- [Provided data]
········
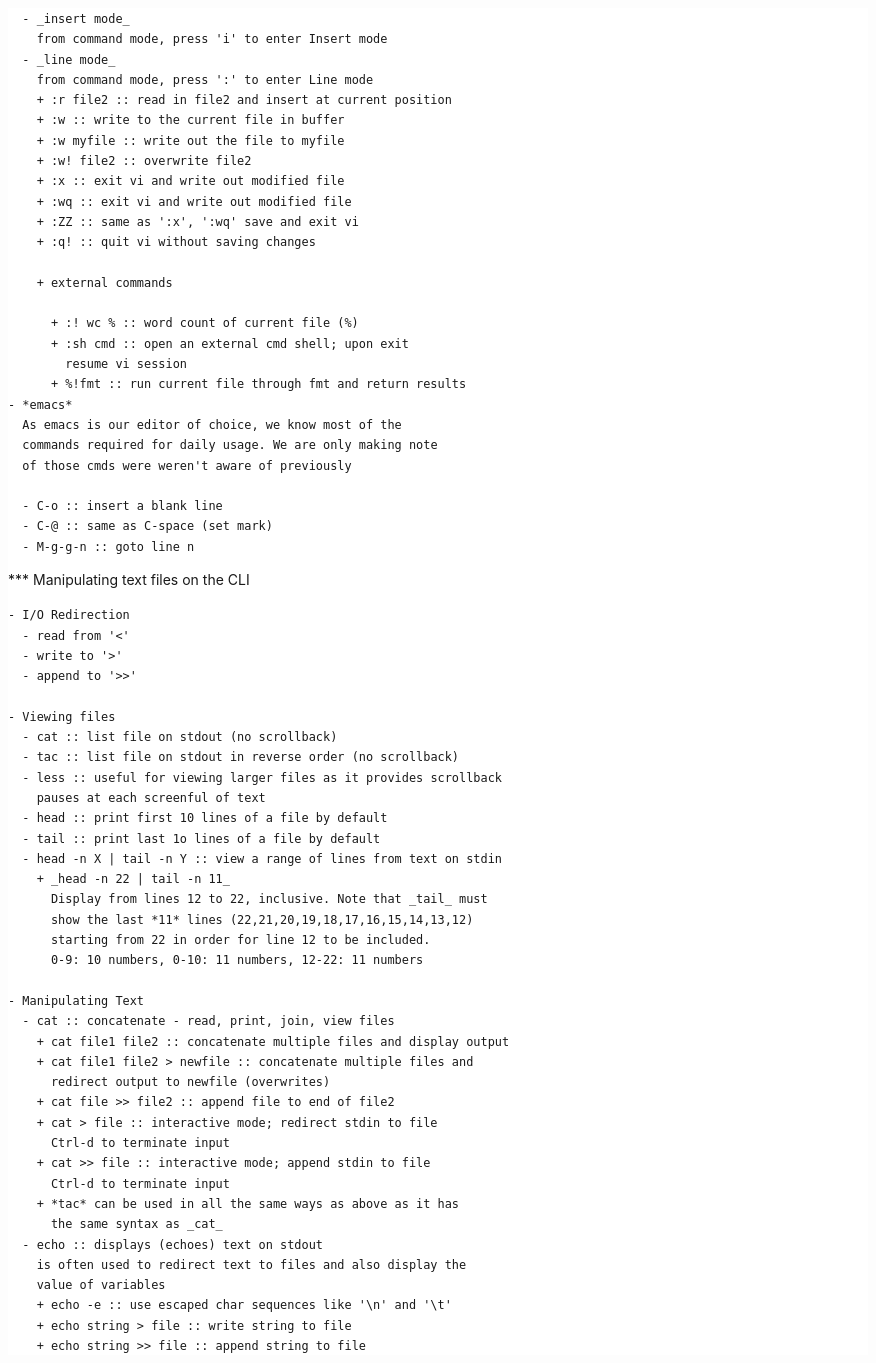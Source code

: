       - _insert mode_
        from command mode, press 'i' to enter Insert mode
      - _line mode_
        from command mode, press ':' to enter Line mode
        + :r file2 :: read in file2 and insert at current position
        + :w :: write to the current file in buffer
        + :w myfile :: write out the file to myfile
        + :w! file2 :: overwrite file2
        + :x :: exit vi and write out modified file
        + :wq :: exit vi and write out modified file
        + :ZZ :: same as ':x', ':wq' save and exit vi
        + :q! :: quit vi without saving changes

        + external commands

          + :! wc % :: word count of current file (%)
          + :sh cmd :: open an external cmd shell; upon exit
            resume vi session
          + %!fmt :: run current file through fmt and return results
    - *emacs*
      As emacs is our editor of choice, we know most of the
      commands required for daily usage. We are only making note
      of those cmds were weren't aware of previously

      - C-o :: insert a blank line
      - C-@ :: same as C-space (set mark)
      - M-g-g-n :: goto line n

*** Manipulating text files on the CLI

    - I/O Redirection
      - read from '<'
      - write to '>'
      - append to '>>'

    - Viewing files
      - cat :: list file on stdout (no scrollback)
      - tac :: list file on stdout in reverse order (no scrollback)
      - less :: useful for viewing larger files as it provides scrollback
        pauses at each screenful of text
      - head :: print first 10 lines of a file by default
      - tail :: print last 1o lines of a file by default
      - head -n X | tail -n Y :: view a range of lines from text on stdin
        + _head -n 22 | tail -n 11_
          Display from lines 12 to 22, inclusive. Note that _tail_ must
          show the last *11* lines (22,21,20,19,18,17,16,15,14,13,12)
          starting from 22 in order for line 12 to be included.
          0-9: 10 numbers, 0-10: 11 numbers, 12-22: 11 numbers

    - Manipulating Text
      - cat :: concatenate - read, print, join, view files
        + cat file1 file2 :: concatenate multiple files and display output
        + cat file1 file2 > newfile :: concatenate multiple files and
          redirect output to newfile (overwrites)
        + cat file >> file2 :: append file to end of file2
        + cat > file :: interactive mode; redirect stdin to file
          Ctrl-d to terminate input
        + cat >> file :: interactive mode; append stdin to file
          Ctrl-d to terminate input
        + *tac* can be used in all the same ways as above as it has
          the same syntax as _cat_
      - echo :: displays (echoes) text on stdout
        is often used to redirect text to files and also display the
        value of variables
        + echo -e :: use escaped char sequences like '\n' and '\t'
        + echo string > file :: write string to file
        + echo string >> file :: append string to file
········
- [Task statement] Omit every picture, and please return the entries exactly from the first line through the line with "current file (%)", both included.

- [Response box]
Source code

:       - _insert mode_
        from command mode, press 'i' to enter Insert mode
      - _line mode_
        from command mode, press ':' to enter Line mode
        + :r file2 :: read in file2 and insert at current position
        + :w :: write to the current file in buffer
        + :w myfile :: write out the file to myfile
        + :w! file2 :: overwrite file2
        + :x :: exit vi and write out modified file
        + :wq :: exit vi and write out modified file
        + :ZZ :: same as ':x', ':wq' save and exit vi
        + :q! :: quit vi without saving changes

        + external commands

          + :! wc % :: word count of current file (%)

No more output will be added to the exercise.